Chief Edward “Eddie” Gallagher
Gallagher, a Navy SEAL whose court-martial is supposed to begin June 17, is accused of killing an Islamic State prisoner and is also charged with “attempted murder for allegedly picking off civilians from a sniper's perch.” This case has been bedeviled by charges of misconduct by Navy investigators, as well as by the prosecutor, leading to the latter’s dismissal from the case. Further complicating matters is a recent Navy Times story that refers to a SEAL who apparently was with the victim before he died. The Times says:
According to the defense motion, the SEAL’s words offer “a significantly exculpatory alternative theory” of the boy’s death, information so significant that it promises to “completely eviscerate” the prosecution’s theory of the case and “explains why so many of the witnesses are reticent to fully tell their stories.”

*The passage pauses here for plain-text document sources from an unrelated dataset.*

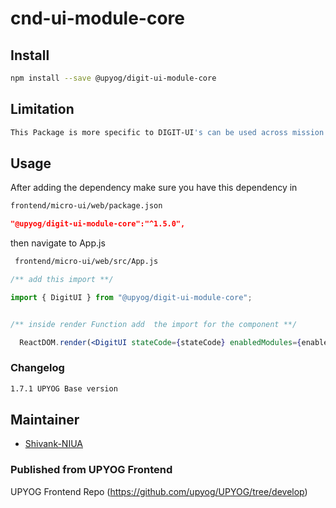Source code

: 
# cnd-ui-module-core

## Install

```bash
npm install --save @upyog/digit-ui-module-core
```

## Limitation

```bash
This Package is more specific to DIGIT-UI's can be used across mission's
```

## Usage

After adding the dependency make sure you have this dependency in

```bash
frontend/micro-ui/web/package.json
```

```json
"@upyog/digit-ui-module-core":"^1.5.0",
```

then navigate to App.js

```bash
 frontend/micro-ui/web/src/App.js
```

```jsx
/** add this import **/

import { DigitUI } from "@upyog/digit-ui-module-core";


/** inside render Function add  the import for the component **/

  ReactDOM.render(<DigitUI stateCode={stateCode} enabledModules={enabledModules} moduleReducers={moduleReducers} />, document.getElementById("root"));

```



### Changelog

```bash
1.7.1 UPYOG Base version
```

## Maintainer

- [Shivank-NIUA](https://github.com/ShivankShuklaa)


### Published from UPYOG Frontend 
UPYOG Frontend Repo (https://github.com/upyog/UPYOG/tree/develop)
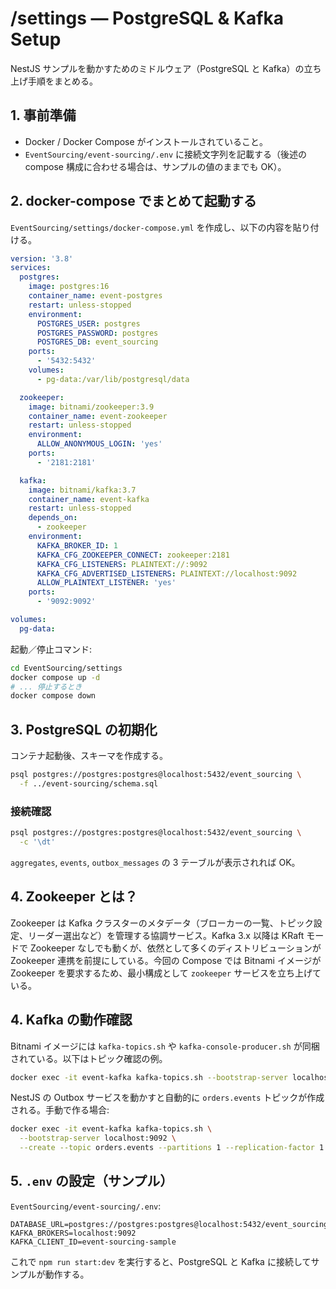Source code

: # /settings — PostgreSQL & Kafka Setup

NestJS サンプルを動かすためのミドルウェア（PostgreSQL と Kafka）の立ち上げ手順をまとめる。

## 1. 事前準備

- Docker / Docker Compose がインストールされていること。
- `EventSourcing/event-sourcing/.env` に接続文字列を記載する（後述の compose 構成に合わせる場合は、サンプルの値のままでも OK）。

## 2. docker-compose でまとめて起動する

`EventSourcing/settings/docker-compose.yml` を作成し、以下の内容を貼り付ける。

```yaml
version: '3.8'
services:
  postgres:
    image: postgres:16
    container_name: event-postgres
    restart: unless-stopped
    environment:
      POSTGRES_USER: postgres
      POSTGRES_PASSWORD: postgres
      POSTGRES_DB: event_sourcing
    ports:
      - '5432:5432'
    volumes:
      - pg-data:/var/lib/postgresql/data

  zookeeper:
    image: bitnami/zookeeper:3.9
    container_name: event-zookeeper
    restart: unless-stopped
    environment:
      ALLOW_ANONYMOUS_LOGIN: 'yes'
    ports:
      - '2181:2181'

  kafka:
    image: bitnami/kafka:3.7
    container_name: event-kafka
    restart: unless-stopped
    depends_on:
      - zookeeper
    environment:
      KAFKA_BROKER_ID: 1
      KAFKA_CFG_ZOOKEEPER_CONNECT: zookeeper:2181
      KAFKA_CFG_LISTENERS: PLAINTEXT://:9092
      KAFKA_CFG_ADVERTISED_LISTENERS: PLAINTEXT://localhost:9092
      ALLOW_PLAINTEXT_LISTENER: 'yes'
    ports:
      - '9092:9092'

volumes:
  pg-data:
```

起動／停止コマンド:

```bash
cd EventSourcing/settings
docker compose up -d
# ... 停止するとき
docker compose down
```

## 3. PostgreSQL の初期化

コンテナ起動後、スキーマを作成する。

```bash
psql postgres://postgres:postgres@localhost:5432/event_sourcing \
  -f ../event-sourcing/schema.sql
```

### 接続確認

```bash
psql postgres://postgres:postgres@localhost:5432/event_sourcing \
  -c '\dt'
```

`aggregates`, `events`, `outbox_messages` の 3 テーブルが表示されれば OK。

## 4. Zookeeper とは？

Zookeeper は Kafka クラスターのメタデータ（ブローカーの一覧、トピック設定、リーダー選出など）を管理する協調サービス。Kafka 3.x 以降は KRaft モードで Zookeeper なしでも動くが、依然として多くのディストリビューションが Zookeeper 連携を前提にしている。今回の Compose では Bitnami イメージが Zookeeper を要求するため、最小構成として `zookeeper` サービスを立ち上げている。

## 4. Kafka の動作確認

Bitnami イメージには `kafka-topics.sh` や `kafka-console-producer.sh` が同梱されている。以下はトピック確認の例。

```bash
docker exec -it event-kafka kafka-topics.sh --bootstrap-server localhost:9092 --list
```

NestJS の Outbox サービスを動かすと自動的に `orders.events` トピックが作成される。手動で作る場合:

```bash
docker exec -it event-kafka kafka-topics.sh \
  --bootstrap-server localhost:9092 \
  --create --topic orders.events --partitions 1 --replication-factor 1
```

## 5. `.env` の設定（サンプル）

`EventSourcing/event-sourcing/.env`:

```
DATABASE_URL=postgres://postgres:postgres@localhost:5432/event_sourcing
KAFKA_BROKERS=localhost:9092
KAFKA_CLIENT_ID=event-sourcing-sample
```

これで `npm run start:dev` を実行すると、PostgreSQL と Kafka に接続してサンプルが動作する。
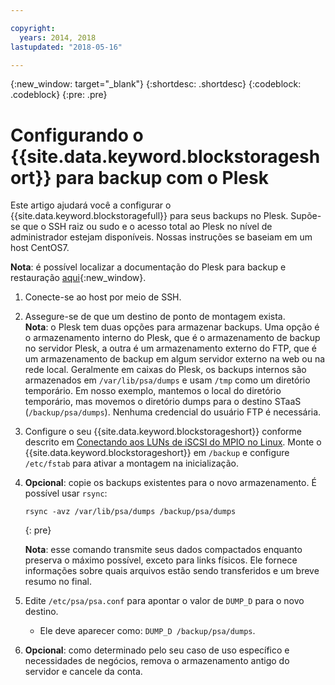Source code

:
 ```yaml
---

copyright:
  years: 2014, 2018
lastupdated: "2018-05-16"

---
```

{:new_window: target="_blank"}
{:shortdesc: .shortdesc}
{:codeblock: .codeblock}
{:pre: .pre}
 
# Configurando o {{site.data.keyword.blockstorageshort}} para backup com o Plesk

Este artigo ajudará você a configurar o {{site.data.keyword.blockstoragefull}} para seus backups no Plesk. Supõe-se que o SSH
raiz ou sudo e o acesso total ao Plesk no nível de administrador estejam disponíveis. Nossas instruções se baseiam em um host CentOS7.

**Nota**: é possível localizar a documentação do Plesk para backup e restauração
[aqui](https://docs.plesk.com/en-US/12.5/administrator-guide/backing-up-and-restoration.59256/){:new_window}.

1. Conecte-se ao host por meio de SSH.

2. Assegure-se de que um destino de ponto de montagem exista. <br />
   **Nota**: o Plesk tem duas opções para armazenar backups. Uma opção é o armazenamento interno do Plesk, que é o armazenamento de backup no servidor Plesk, a outra é um armazenamento externo do FTP, que é um armazenamento de backup em algum servidor externo na web ou na rede local. Geralmente em caixas do Plesk, os backups internos são armazenados em
`/var/lib/psa/dumps` e usam `/tmp` como um diretório temporário. Em nosso exemplo, mantemos o local do diretório temporário, mas movemos o diretório dumps para o destino STaaS (`/backup/psa/dumps`). Nenhuma credencial do usuário FTP é necessária.
   
3. Configure o seu {{site.data.keyword.blockstorageshort}} conforme descrito em [Conectando aos LUNs de iSCSI do MPIO no Linux](accessing_block_storage_linux.html). Monte o {{site.data.keyword.blockstorageshort}} em `/backup` e configure
`/etc/fstab` para ativar a montagem na inicialização.

4. **Opcional**: copie os backups existentes para o novo armazenamento. É possível usar `rsync`:
   ```
   rsync -avz /var/lib/psa/dumps /backup/psa/dumps
   ```
   {: pre}
    
    **Nota**: esse comando transmite seus dados compactados enquanto preserva o máximo possível, exceto para links físicos. Ele fornece informações sobre quais arquivos estão sendo transferidos e um breve resumo no final.
    
5. Edite `/etc/psa/psa.conf` para apontar o valor de `DUMP_D` para
o novo destino. 
    - Ele deve aparecer como: `DUMP_D /backup/psa/dumps`. 

6. **Opcional**: como determinado pelo seu caso de uso específico e necessidades de negócios, remova o armazenamento antigo do servidor e cancele da conta.


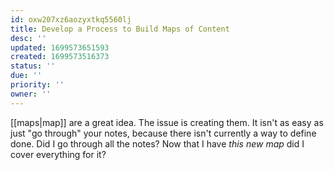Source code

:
 ```yaml
---
id: oxw207xz6aozyxtkq5560lj
title: Develop a Process to Build Maps of Content
desc: ''
updated: 1699573651593
created: 1699573516373
status: ''
due: ''
priority: ''
owner: ''
---
```


[[maps|map]] are a great idea.  The issue is creating them.  It isn't as easy as just "go through" your notes, because there isn't currently a way to define done.  Did I go through all the notes?  Now that I have _this
new map_ did I cover everything for it?
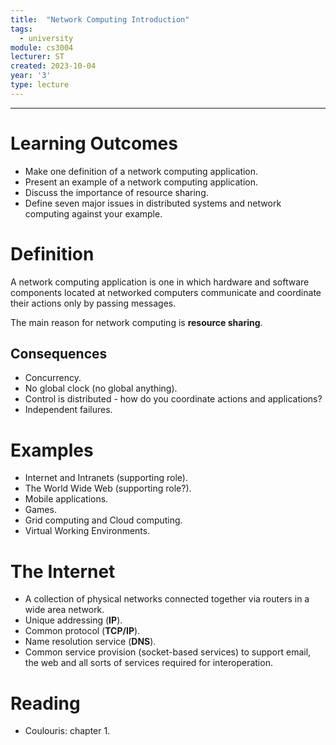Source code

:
 ```yaml
---
title:  "Network Computing Introduction"
tags:
  - university
module: cs3004
lecturer: ST
created: 2023-10-04
year: '3'
type: lecture
---
```

---
# Learning Outcomes
- Make one definition of a network computing application.
- Present an example of a network computing application.
- Discuss the importance of resource sharing.
- Define seven major issues in distributed systems and network computing against your example.

# Definition
A network computing application is one in which hardware and software components located at networked computers communicate and coordinate their actions only by passing messages.

The main reason for network computing is **resource sharing**.

## Consequences
- Concurrency.
- No global clock (no global anything).
- Control is distributed - how do you coordinate actions and applications?
- Independent failures.

# Examples
- Internet and Intranets (supporting role).
- The World Wide Web (supporting role?).
- Mobile applications.
- Games.
- Grid computing and Cloud computing.
- Virtual Working Environments.

# The Internet
- A collection of physical networks connected together via routers in a wide area network.
- Unique addressing (**IP**).
- Common protocol (**TCP/IP**).
- Name resolution service (**DNS**).
- Common service provision (socket-based services) to support email, the web and all sorts of services required for interoperation.
# Reading
- Coulouris: chapter 1.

At the same time, however, other media reports make the troubling charge that seven members of Gallagher’s platoon sought to report allegations against him but were discouraged from doing so by their immediate superiors. They succeeded in getting a formal investigation underway only by “threatening to go directly to top Navy brass and to the news media.”
It’s impossible to know what to make of all this. Notably, even one of Gallagher’s SEAL accusers believes that “Eddie deserves a fair trial.” But let’s also not forget that a truly fair trial means that if criminality is proved, there will be justice for the victims.
To reiterate, I am not opining whether or not clemency is appropriate in any of these cases; rather, I am arguing that readers deserve a fuller illumination of the facts and the law to understand them.
Finally, will clemency harm civil-military relations? An expert tells us not to expect a significant change in the public’s opinion of the military—which is currently very positive. To be the most powerful military in the world and to enjoy such public confidence is no small achievement. To be sure, presidential clemency in war-related cases can be very unpopular, as were President Jimmy Carter’s pardons of thousands of draft dodgers. But such pardons illustrate a great strength of the American military: civilian oversight and control. Regardless of one’s view on the particular cases at issue, the ability of elected leaders to exercise their constitutional prerogatives with respect to military justice cases is a vitally important facet of civilian control of the armed forces, which is so fundamental to free societies.